Jakov of Serres (Јаков Серски; 1300–1365) was a medieval Serbian writer, scholar, translator, and hierarch of the Serbian Orthodox Church, one of the most important men of letters working in the 14th century.

==Biography==
Evidence about his life is scarce, but his literary legacy suggests an excellent knowledge of Greek and Slavic languages. In 1343, King (and eventually Emperor) Stefan Dušan began to build the Monastery of the Holy Archangels near Prizren; he appointed Jakov, a learned and highly esteemed monk, its first hegumen (abbot). Both Stefan Dušan and his wife Jelena were in awe of Jakov's wide knowledge and they often sought his company and counsel. In 1345, Stefan Dušan captured the city of Serres from the Byzantine Empire; and Jakov was appointed Metropolitan of Serres and its surrounding territories. The population of Serres was mixed Slavic, Albanian and Greek and Jakov was fluent in all three languages and their dialects. In fact, Jakov wrote some literature hymns in Greek and is numbered among the Greek authors as well as Serbian. Jakov was a disciple of Gregory of Sinai and a friend of Romylos of Ravanica.

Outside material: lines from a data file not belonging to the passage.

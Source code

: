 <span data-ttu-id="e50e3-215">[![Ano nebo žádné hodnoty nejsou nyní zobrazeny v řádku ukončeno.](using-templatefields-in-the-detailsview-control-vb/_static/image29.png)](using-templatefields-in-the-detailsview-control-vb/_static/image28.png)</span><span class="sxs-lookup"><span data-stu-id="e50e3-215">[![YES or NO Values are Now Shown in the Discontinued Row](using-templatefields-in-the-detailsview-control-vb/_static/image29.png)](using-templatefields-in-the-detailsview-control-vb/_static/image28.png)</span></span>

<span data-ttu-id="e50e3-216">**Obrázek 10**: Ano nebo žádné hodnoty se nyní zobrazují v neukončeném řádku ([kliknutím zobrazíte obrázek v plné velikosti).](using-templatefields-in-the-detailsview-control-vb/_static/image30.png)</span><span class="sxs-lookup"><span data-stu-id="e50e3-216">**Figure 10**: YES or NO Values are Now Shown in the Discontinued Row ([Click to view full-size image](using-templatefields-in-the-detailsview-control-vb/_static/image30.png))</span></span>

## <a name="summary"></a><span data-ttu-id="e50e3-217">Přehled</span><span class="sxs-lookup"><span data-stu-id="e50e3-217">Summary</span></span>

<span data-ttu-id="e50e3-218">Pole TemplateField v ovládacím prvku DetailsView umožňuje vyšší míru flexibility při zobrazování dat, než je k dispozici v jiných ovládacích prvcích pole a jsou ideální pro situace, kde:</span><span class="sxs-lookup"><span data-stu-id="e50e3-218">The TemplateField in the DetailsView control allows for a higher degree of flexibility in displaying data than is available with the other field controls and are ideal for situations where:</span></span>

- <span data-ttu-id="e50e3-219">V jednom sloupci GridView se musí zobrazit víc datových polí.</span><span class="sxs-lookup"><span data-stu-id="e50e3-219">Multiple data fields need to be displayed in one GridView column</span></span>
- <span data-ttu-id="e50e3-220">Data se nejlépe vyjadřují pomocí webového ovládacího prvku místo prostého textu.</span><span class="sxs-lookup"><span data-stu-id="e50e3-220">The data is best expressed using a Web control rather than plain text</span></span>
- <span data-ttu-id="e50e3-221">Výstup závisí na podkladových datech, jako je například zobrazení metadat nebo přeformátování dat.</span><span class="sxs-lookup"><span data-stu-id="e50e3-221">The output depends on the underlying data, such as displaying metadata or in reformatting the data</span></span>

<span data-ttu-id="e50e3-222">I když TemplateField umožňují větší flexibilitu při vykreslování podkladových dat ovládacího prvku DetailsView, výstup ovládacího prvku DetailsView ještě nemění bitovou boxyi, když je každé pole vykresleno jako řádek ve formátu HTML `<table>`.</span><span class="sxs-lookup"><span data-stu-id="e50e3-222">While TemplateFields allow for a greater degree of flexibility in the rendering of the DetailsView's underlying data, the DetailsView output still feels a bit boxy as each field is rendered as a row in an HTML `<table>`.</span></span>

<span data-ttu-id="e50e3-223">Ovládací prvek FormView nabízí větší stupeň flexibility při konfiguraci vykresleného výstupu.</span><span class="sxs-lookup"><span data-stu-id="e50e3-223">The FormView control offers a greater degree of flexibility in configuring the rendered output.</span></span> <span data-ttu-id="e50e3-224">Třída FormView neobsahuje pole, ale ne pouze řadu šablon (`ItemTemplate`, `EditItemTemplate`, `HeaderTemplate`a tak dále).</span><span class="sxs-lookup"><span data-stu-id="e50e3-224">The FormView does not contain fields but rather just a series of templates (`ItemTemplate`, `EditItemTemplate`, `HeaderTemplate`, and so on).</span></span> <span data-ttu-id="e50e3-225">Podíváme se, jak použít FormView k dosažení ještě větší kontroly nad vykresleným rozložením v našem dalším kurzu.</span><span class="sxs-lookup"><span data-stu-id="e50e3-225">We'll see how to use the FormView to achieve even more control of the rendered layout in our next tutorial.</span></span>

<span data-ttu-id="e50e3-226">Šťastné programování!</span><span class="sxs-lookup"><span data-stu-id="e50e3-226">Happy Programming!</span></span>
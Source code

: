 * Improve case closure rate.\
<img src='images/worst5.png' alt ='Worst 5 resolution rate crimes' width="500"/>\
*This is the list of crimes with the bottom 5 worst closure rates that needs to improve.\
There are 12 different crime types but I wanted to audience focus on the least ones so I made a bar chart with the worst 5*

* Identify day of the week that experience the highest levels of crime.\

After the sudden death of Stefan Dušan in 1355, Jelena, Dušan's wife, became a nun, took the name Jelisaveta, and moved from Skoplje, the capital of Serbia, to Serres. From there, she administered her estates; and Jakov was at her side as wise counsel. Jakov wrote the Triodion which he sent as his bequest to the Monastery of the Theotokos in Sinai in 1359 or 1360. At present, the Triodion (a two-part Triodion, one for Lent and the other for the period between Easter and Pentecost) is kept in Monastery of St. Catherine in Sinai. Copies are also kept at Hilandar Monastery, Mount Athos, Greece, and in libraries in the United Kingdom, Europe, and North America.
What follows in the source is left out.